“Japanese firm Matsushita Electric Industrial will reportedly sell a low-cost electronic book for buyers that can last up to six months on two AA-sized batteries. Normal liquid-crystal displays flicker or refresh the screen about 60 times a second, with each refresh requiring power. Matsushita’s LCD screen needs only one refresh, when the page is ‘turned.’ Thereafter, the image is locked and no more power is required, according to a report in the Japanese daily Nikkei Electronics Asia Online.” – ZDnet, May 2, via eBook Ad.

The TeleRead take: Well, so much for the battery argument against e-books. And remember, this isn’t any old vendor. Matsushita owns the “Panasonic” name. A few more details about the new gizmo:

It does have limitations, however. It can’t really do grayscale, and instead displays blue text and images against a white background, according to the report.

When the magazine-sized device–called Sigma e-book–is opened, two 1024-by-768-pixel displays, measuring 7.2 inches each, are seen side-by-side. It weighs about one pound.

The storage media is a Secure Digital card, and the unit is expected to cost $250 when launched later this year.

Fiction and novels will be only reading material at first.

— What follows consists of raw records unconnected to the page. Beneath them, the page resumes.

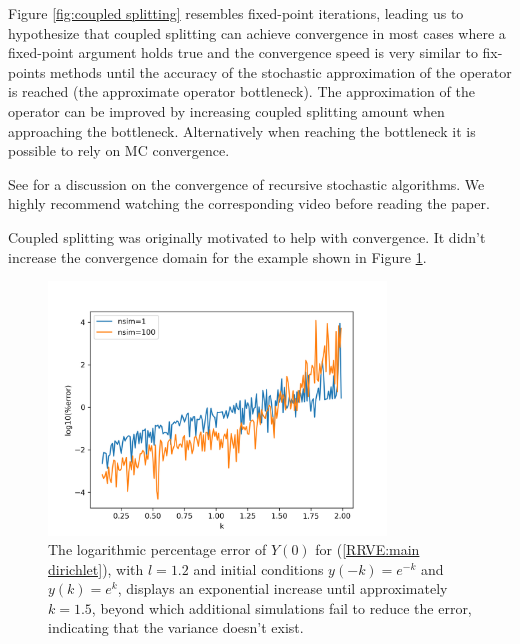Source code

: \documentclass[a4paper,12pt]{article}
\begin{document}
Figure \ref{fig:coupled splitting}
resembles fixed-point iterations, leading us to hypothesize
that coupled splitting can achieve convergence in most cases
where a fixed-point argument holds true and the convergence
speed is very similar to fix-points methods until the accuracy
of the stochastic approximation of the operator is reached
(the approximate operator bottleneck). The approximation of the operator
can be improved by increasing coupled splitting amount when
approaching the bottleneck. Alternatively when reaching
the bottleneck it is possible to rely on MC convergence.

\begin{related}
    See \cite{gupta_convergence_2021} for a discussion on the convergence
    of recursive stochastic algorithms. We highly recommend watching
    the corresponding video \cite{abhishek_gupta_recursive_2020} before reading
    the paper.
\end{related}

Coupled splitting was originally motivated to help with
convergence. It didn't increase the convergence domain for
the example shown in Figure \ref{fig:mainD explosion}.\\

\begin{figure}[h!]
    \centering
    \includegraphics[width=0.8\textwidth]{plots/mainD explosion.png}
    \caption{The logarithmic percentage error of $Y(0)$ for
    (\ref{RRVE:main dirichlet}), with $l=1.2$ and initial conditions
    $y(-k)=e^{-k}$ and $y(k)=e^{k}$, displays an exponential
    increase until approximately $k=1.5$, beyond which additional
    simulations fail to reduce the error, indicating that the variance
    doesn't exist.}
    \label{fig:mainD explosion}
\end{figure}
\end{document}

One other possible negative is that Matsushita sees content as a money-maker and will use DRM with the Secure Digital card. Does this mean Gemstar II? Let’s hope that Matsushita can appreciate the riskiness of this business model. Just became one has a head start on hardware doesn’t mean it will last. Don’t use that as an excuse to gouge consumers or limit their choices–especially when PDAs sooner or later will catch up.